Paul met au cœur de sa réflexion la croix et la résurrection, la croix renversant toutes les conceptions tant religieuses que philosophiques sur le sens fondamental de la vie et sur l’image de Dieu : Dieu qui se révèle en ce qu’il est sur la croix.


Et les femmes ? Paul ne serait-il pas misogyne ? « La mixité de la communauté culturelle chrétienne est une rareté dans la société d’alors. « À Corinthe, des femmes sont chargées de rites communautaires, priant et prophétisant, usant de droits et assumant des fonctions par ailleurs ouvertes aux hommes. Pareille situation d’égalité de sexes est un phénomène pratiquement unique » (146).


Je ne suis pas le parcours de Marguerat dans la lecture des différentes lettres. Ce sera notre travail.


Pour comprendre Paul, il est très important de distinguer les lettres dont Paul est l’auteur de celles, plus tardives, qui ont été écrites et diffusées sous son nom. Ill y a eu une véritable école de disciples de Paul. Marguerat en parle dans sa troisième partie, Paul après Paul. Or ces disciples n’ont pas été en tout fidèles à l’esprit de leur maître. Ils ont sérieusement infléchi sa pensée dans une direction plus institutionnelle, moins libre, avec davantage de concessions à la culture dominante, en autres vis-à-vis des femmes.

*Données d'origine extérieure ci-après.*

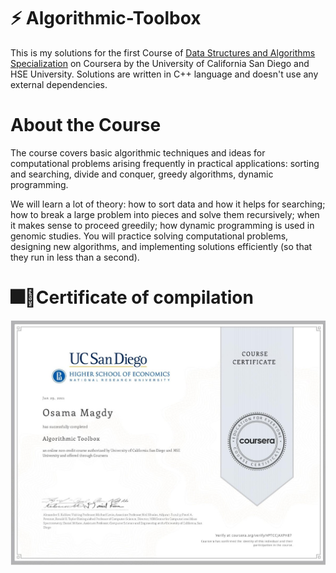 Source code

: # ⚡ Algorithmic-Toolbox
This is my solutions for the first Course of <a href="https://www.coursera.org/specializations/data-structures-algorithms">Data Structures and Algorithms Specialization</a> on Coursera by the University of California San Diego and HSE University. Solutions are written in C++ language and doesn't use any external dependencies.

# About the Course
The course covers basic algorithmic techniques and ideas for computational problems arising frequently in practical applications: sorting and searching, divide and conquer, greedy algorithms, dynamic programming.

We will learn a lot of theory: how to sort data and how it helps for searching; how to break a large problem into pieces and solve them recursively; when it makes sense to proceed greedily; how dynamic programming is used in genomic studies. You will practice solving computational problems, designing new algorithms, and implementing solutions efficiently (so that they run in less than a second).

# 🎆🦾Certificate of compilation
<img src="./CERTIFICATE_LANDING_PAGE.jpeg">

« Le “deuxième Paul” est le Paul reconstruit par la mouvance issue de lui, en des déclinaisons qui, chacune, prolongent et amplifient une potentialité de sa pensée » (356).


En conclusion.


Jésus et Paul sont juifs, presque contemporains, ayant reçu leur vocation d’une expérience visionnaire ; ils mènent une vie itinérante ; ils dénoncent une justice fondée sur la Loi ; ils meurent de mort violente ; ils développent une théologie novatrice. Mais Paul ne se présente pas comme initiateur, mais comme « esclave de Jésus Christ ». Le christianisme de Matthieu et celui de Jean ne doivent rien à Paul, et il y a divers acteurs majeurs aux origines du mouvement.


Le centre du message de Jésus, « Le Règne de Dieu s’est approché, convertissez-vous », est tout différent de celui de Paul, « J’ai décidé de ne rien savoir parmi vous sinon Jésus Christ, et Jésus Christ crucifié ». « L’apôtre Paul n’innove pas en faisant de la croix un événement de salut ; il innove en faisant de la croix la clef de l’événement Jésus Christ » (407). Paul n’a pas été le porte-parole de Jésus, il en a été l’interprète. Le plus fidèle ? En tout cas celui qui a permis l’ouverture à l’universalité. Comment a-t-il interprété Jésus ?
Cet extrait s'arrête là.